The lure of quick money – $1 million in just 30 days – was enough to attract investors from Germany, Britain and the Bahamas.
It was a promise, they later learned, that would turn them into victims.
Michael K. Martin, one of the men accused of bilking the investors, was arraigned Monday in Buffalo federal court on 34 charges of wire fraud. He entered a plea of not guilty.
Martin, 57, of Virginia Beach, Va., is accused of conspiring with others as part of a bank account scheme that promised $1 million in 30 days to investors who made $100,0000 deposits into an escrow account.
In reality, according to the FBI, the deposits were pocketed by Martin, Christopher Venti and others involved in the conspiracy.

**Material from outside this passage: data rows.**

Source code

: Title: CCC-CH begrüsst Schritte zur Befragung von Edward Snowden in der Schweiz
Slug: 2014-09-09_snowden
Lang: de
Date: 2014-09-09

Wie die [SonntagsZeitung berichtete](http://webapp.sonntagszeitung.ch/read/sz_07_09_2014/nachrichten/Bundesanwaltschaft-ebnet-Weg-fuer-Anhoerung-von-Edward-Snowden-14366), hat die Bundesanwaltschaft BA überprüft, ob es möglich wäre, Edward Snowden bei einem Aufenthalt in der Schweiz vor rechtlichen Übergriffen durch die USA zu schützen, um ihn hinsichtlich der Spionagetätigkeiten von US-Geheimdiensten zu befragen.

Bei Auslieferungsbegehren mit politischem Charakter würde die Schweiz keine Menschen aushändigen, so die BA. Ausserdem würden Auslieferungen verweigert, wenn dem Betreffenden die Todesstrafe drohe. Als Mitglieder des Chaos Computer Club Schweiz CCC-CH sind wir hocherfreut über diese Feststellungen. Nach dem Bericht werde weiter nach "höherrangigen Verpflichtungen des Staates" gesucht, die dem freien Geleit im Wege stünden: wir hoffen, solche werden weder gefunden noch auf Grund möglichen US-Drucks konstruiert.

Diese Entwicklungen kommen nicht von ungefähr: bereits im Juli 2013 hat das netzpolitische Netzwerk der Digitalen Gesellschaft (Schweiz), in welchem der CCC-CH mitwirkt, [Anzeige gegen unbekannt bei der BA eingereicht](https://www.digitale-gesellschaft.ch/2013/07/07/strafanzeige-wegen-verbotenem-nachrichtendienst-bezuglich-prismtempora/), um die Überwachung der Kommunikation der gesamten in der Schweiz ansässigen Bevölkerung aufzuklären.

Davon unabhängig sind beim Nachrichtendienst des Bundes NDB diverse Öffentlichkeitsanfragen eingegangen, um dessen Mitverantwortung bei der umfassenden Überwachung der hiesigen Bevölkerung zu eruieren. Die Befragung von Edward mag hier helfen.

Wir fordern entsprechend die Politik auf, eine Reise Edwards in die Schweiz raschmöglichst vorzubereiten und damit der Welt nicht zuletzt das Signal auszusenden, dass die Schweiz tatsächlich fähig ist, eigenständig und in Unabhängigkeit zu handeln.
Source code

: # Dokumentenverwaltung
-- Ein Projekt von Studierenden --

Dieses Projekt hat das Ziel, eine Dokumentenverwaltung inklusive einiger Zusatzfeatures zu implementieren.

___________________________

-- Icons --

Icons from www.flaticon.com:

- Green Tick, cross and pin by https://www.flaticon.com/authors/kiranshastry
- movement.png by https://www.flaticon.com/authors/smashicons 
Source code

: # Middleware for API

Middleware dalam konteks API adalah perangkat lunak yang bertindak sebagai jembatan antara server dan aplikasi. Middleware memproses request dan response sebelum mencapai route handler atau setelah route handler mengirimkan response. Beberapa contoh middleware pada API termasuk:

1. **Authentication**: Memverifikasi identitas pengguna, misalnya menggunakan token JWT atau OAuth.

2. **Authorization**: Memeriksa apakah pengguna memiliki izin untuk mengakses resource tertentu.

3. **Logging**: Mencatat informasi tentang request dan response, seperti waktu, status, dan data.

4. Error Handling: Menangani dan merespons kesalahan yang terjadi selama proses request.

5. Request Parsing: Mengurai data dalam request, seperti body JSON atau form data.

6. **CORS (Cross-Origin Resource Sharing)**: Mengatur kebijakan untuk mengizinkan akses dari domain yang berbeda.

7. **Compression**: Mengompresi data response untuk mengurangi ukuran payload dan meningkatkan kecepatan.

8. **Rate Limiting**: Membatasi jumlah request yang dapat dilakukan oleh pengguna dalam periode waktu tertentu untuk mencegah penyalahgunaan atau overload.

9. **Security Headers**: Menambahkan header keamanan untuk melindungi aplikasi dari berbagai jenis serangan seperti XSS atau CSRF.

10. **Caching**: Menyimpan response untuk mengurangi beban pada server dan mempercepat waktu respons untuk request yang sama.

Venti, 47, of Hamburg, pleaded guilty to wire fraud and tax evasion last year.
Martin, who waived his court appearance Monday, was initially charged with defrauding one investor.
"There are now an additional five victims," Assistant U.S. Attorney MaryEllen Kresse said Monday.
Martin's arraignment before U.S. Magistrate Judge H. Kenneth Schroeder Jr. came just a year after Venti took a plea deal in which he admitted enticing investors with false promises of high-yield returns and then pocketing much of the money they gave him.
All told, Venti’s clients, many of them large institutional investors, lost more than $7 million.
In Venti's plea agreement, Kresse outlined the various schemes he used over the years and how he, on at least four occasions, stole investor funds and used them to pay personal expenses, including the mortgage on his Holiday Lane home.
Venti also admitted withdrawing $148,000 in investor funds while at three local casinos.
As part of its investigation, the government relied on an undercover FBI employee who posed as an investor and recorded two telephone conversations with the defendant.